Our analyses provide compelling evidence for the existence of retroviruses going back at least to the Early Devonian. This is the oldest estimate, to our knowledge, for any group of viruses, significantly older than the previous estimates for hepadnaviruses (19 million years)  and large dsDNA viruses of insects (310 million years) . Although highly cytopathic in tissue culture, foamy viruses do not seem to cause any recognizable disease in their natural hosts [1,25,26]. Such long-term virus-host coevolution may help explain the low pathogenicity of foamy viruses. The fact that the Env is well conserved between CoeEFV and foamy viruses is consistent with the fact that these viruses are asymptomatic and mainly co-evolve with their hosts in a relatively conflict-free relationship. It is easy to imagine that previously overlooked examples of such a non-pathogenic virus may yet be found in hosts that fill in some of the gaps in the phylogeny, namely amphibians, reptiles, and birds. It will be of interest to screen these hosts, but also various fish species, for evidence of exogenous and/or endogenous foamy-like viruses.

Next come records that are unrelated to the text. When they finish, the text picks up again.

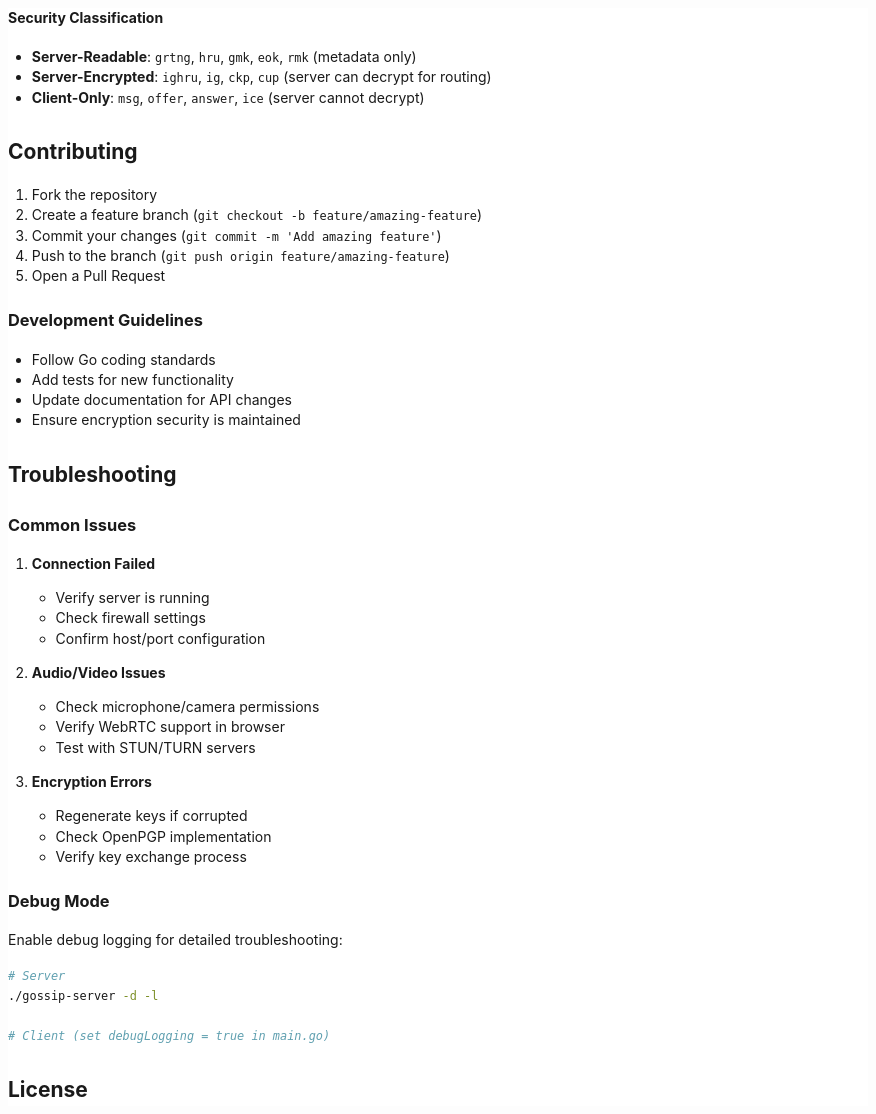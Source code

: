 #### Security Classification
- **Server-Readable**: `grtng`, `hru`, `gmk`, `eok`, `rmk` (metadata only)
- **Server-Encrypted**: `ighru`, `ig`, `ckp`, `cup` (server can decrypt for routing)
- **Client-Only**: `msg`, `offer`, `answer`, `ice` (server cannot decrypt)

## Contributing

1. Fork the repository
2. Create a feature branch (`git checkout -b feature/amazing-feature`)
3. Commit your changes (`git commit -m 'Add amazing feature'`)
4. Push to the branch (`git push origin feature/amazing-feature`)
5. Open a Pull Request

### Development Guidelines

- Follow Go coding standards
- Add tests for new functionality
- Update documentation for API changes
- Ensure encryption security is maintained

## Troubleshooting

### Common Issues

1. **Connection Failed**
   - Verify server is running
   - Check firewall settings
   - Confirm host/port configuration

2. **Audio/Video Issues**
   - Check microphone/camera permissions
   - Verify WebRTC support in browser
   - Test with STUN/TURN servers

3. **Encryption Errors**
   - Regenerate keys if corrupted
   - Check OpenPGP implementation
   - Verify key exchange process

### Debug Mode

Enable debug logging for detailed troubleshooting:

```bash
# Server
./gossip-server -d -l

# Client (set debugLogging = true in main.go)
```

## License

An ancient marine origin of retroviruses
Dating analyses provide the clearest evidence for when and where retroviruses originated. There is strong evidence that foamy viruses shared a common, exogenous retroviral ancestor more than 400 million years ago (since Env was present in both terrestrial and marine lineages). The discovery of endogenous lentiviruses demonstrates that lentiviruses, a distinct retroviral lineage that includes HIV, are also millions of years old [27–30]. Foamy viruses and lentiviruses share a distantly related ancestor (Figs. 3, S3) and the foamy virus clade alone almost certainly accounts for more than 407 million years of retroviral evolution. It follows that the origin of at least some retroviruses is older than 407 million years ago. As with the coelacanth lineage in the foamy virus clade, we found that retroviruses of fishes occupy the most basal positions within both the Class I and Class III retroviral clades (walleye dermal sarcoma virus (WSDV) and snakehead retrovirus (SnRV), respectively, blue asterisks), (Figs. 3, S3). This pattern provides additional evidence of a marine origin and longterm coevolution of these major retroviral lineages. However, to be specific, the phylogenetic reconstruction in Fig. 3 reflects the history of only of the Pol protein, not a comprehensive history of retroviral genomic evolution. Nevertheless, our analyses support a very ancient marine origin of retroviruses.